### What is needed
Using the records below, transcribe word for word the stretch from the line that contains "# v2.8.8 (Wed May 12 2021)" through the line that contains "- fix: make", both end lines included, and nothing else.

§ §

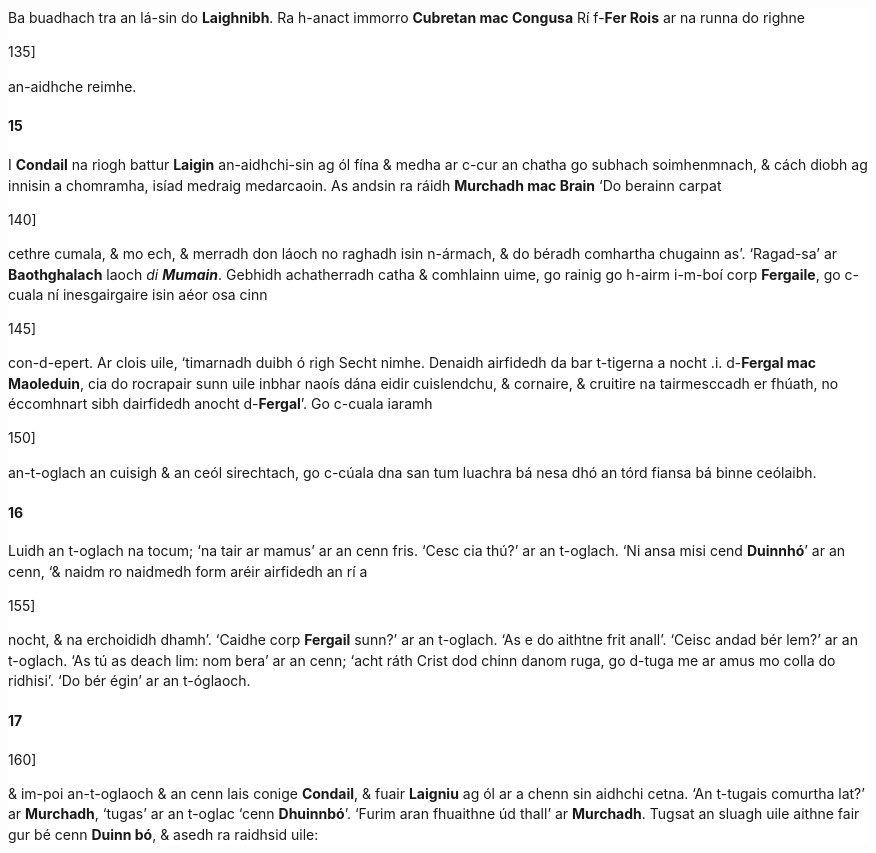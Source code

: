 

 

Ba buadhach tra an lá-sin do **Laighnibh**. Ra h-anact immorro **Cubretan mac Congusa** Rí f-**Fer Rois** ar na runna do righne
  
135] 

an-aidhche reimhe.



#### 15


I **Condail** na riogh battur **Laigin** an-aidhchi-sin ag ól fína & medha ar c-cur an chatha go subhach soimhenmnach, & cách diobh ag innisin a chomramha, isíad medraig medarcaoin. As andsin ra ráidh **Murchadh mac Brain** ‘Do berainn carpat
  
140] 

cethre cumala, & mo ech, & merradh don láoch no raghadh isin n-ármach, & do béradh comhartha chugainn as’. ‘Ragad-sa’ ar **Baothghalach** laoch *di **Mumain***. Gebhidh achatherradh catha & comhlainn uime, go rainig go h-airm i-m-boí corp **Fergaile**, go c-cuala ní inesgairgaire isin aéor osa cinn
  
145] 

con-d-epert. Ar clois uile, ‘timarnadh duibh ó righ Secht nimhe. Denaidh airfidedh da bar t-tigerna a nocht .i. d-**Fergal mac Maoleduin**, cia do rocrapair sunn uile inbhar naoís dána eidir cuislendchu, & cornaire, & cruitire na tairmesccadh er fhúath, no éccomhnart sibh dairfidedh anocht d-**Fergal**’. Go c-cuala iaramh
  
150] 

an-t-oglach an cuisigh & an ceól sirechtach, go c-cúala dna san tum luachra bá nesa dhó an tórd fiansa bá binne ceólaibh.


#### 16


Luidh an t-oglach na tocum; ‘na tair ar mamus’ ar an cenn fris. ‘Cesc cia thú?’ ar an t-oglach. ‘Ni ansa misi cend **Duinnhó**’ ar an cenn, ‘& naidm ro naidmedh form aréir airfidedh an rí a
  
155] 

nocht, & na erchoididh dhamh’. ‘Caidhe corp **Fergail** sunn?’ ar an t-oglach. ‘As e do aithtne frit anall’. ‘Ceisc andad bér lem?’ ar an t-oglach. ‘As tú as deach lim: nom bera’ ar an cenn; ‘acht ráth Crist dod chinn danom ruga, go d-tuga me ar amus mo colla do ridhisi’. ‘Do bér égin’ ar an t-óglaoch.


#### 17



  
160] 

& im-poi an-t-oglaoch & an cenn lais conige **Condail**, & fuair **Laigniu** ag ól ar a chenn sin aidhchi cetna. ‘An t-tugais comurtha lat?’ ar **Murchadh**, ‘tugas’ ar an t-oglac ‘cenn **Dhuinnbó**’. ‘Furim aran fhuaithne úd thall’ ar **Murchadh**. Tugsat an sluagh uile aithne fair gur bé cenn **Duinn bó**, & asedh ra raidhsid uile:
  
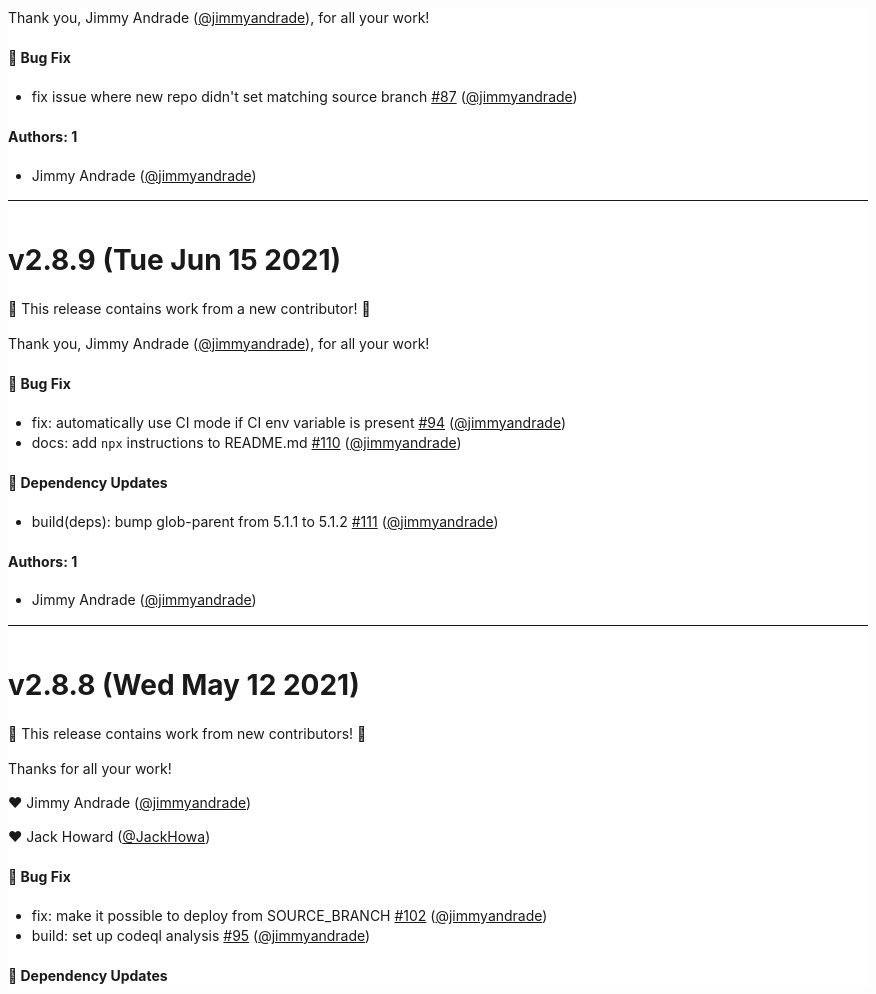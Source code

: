 Thank you, Jimmy Andrade ([@jimmyandrade](https://github.com/jimmyandrade)), for all your work!

#### 🐛 Bug Fix

- fix issue where new repo didn't set matching source branch [#87](https://github.com/storybookjs/storybook-deployer/pull/87) ([@jimmyandrade](https://github.com/jimmyandrade))

#### Authors: 1

- Jimmy Andrade ([@jimmyandrade](https://github.com/jimmyandrade))

---

# v2.8.9 (Tue Jun 15 2021)

:tada: This release contains work from a new contributor! :tada:

Thank you, Jimmy Andrade ([@jimmyandrade](https://github.com/jimmyandrade)), for all your work!

#### 🐛 Bug Fix

- fix: automatically use CI mode if CI env variable is present [#94](https://github.com/storybookjs/storybook-deployer/pull/94) ([@jimmyandrade](https://github.com/jimmyandrade))
- docs: add `npx` instructions to README.md [#110](https://github.com/storybookjs/storybook-deployer/pull/110) ([@jimmyandrade](https://github.com/jimmyandrade))

#### 🔩 Dependency Updates

- build(deps): bump glob-parent from 5.1.1 to 5.1.2 [#111](https://github.com/storybookjs/storybook-deployer/pull/111) ([@jimmyandrade](https://github.com/jimmyandrade))

#### Authors: 1

- Jimmy Andrade ([@jimmyandrade](https://github.com/jimmyandrade))

---

# v2.8.8 (Wed May 12 2021)

:tada: This release contains work from new contributors! :tada:

Thanks for all your work!

:heart: Jimmy Andrade ([@jimmyandrade](https://github.com/jimmyandrade))

:heart: Jack Howard ([@JackHowa](https://github.com/JackHowa))

#### 🐛 Bug Fix

- fix: make it possible to deploy from SOURCE_BRANCH [#102](https://github.com/storybookjs/storybook-deployer/pull/102) ([@jimmyandrade](https://github.com/jimmyandrade))
- build: set up codeql analysis [#95](https://github.com/storybookjs/storybook-deployer/pull/95) ([@jimmyandrade](https://github.com/jimmyandrade))

#### 🔩 Dependency Updates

§ §

### Response to this task
# v2.8.8 (Wed May 12 2021)

:tada: This release contains work from new contributors! :tada:

Thanks for all your work!

:heart: Jimmy Andrade ([@jimmyandrade](https://github.com/jimmyandrade))

:heart: Jack Howard ([@JackHowa](https://github.com/JackHowa))

#### 🐛 Bug Fix

- fix: make it possible to deploy from SOURCE_BRANCH [#102](https://github.com/storybookjs/storybook-deployer/pull/102) ([@jimmyandrade](https://github.com/jimmyandrade))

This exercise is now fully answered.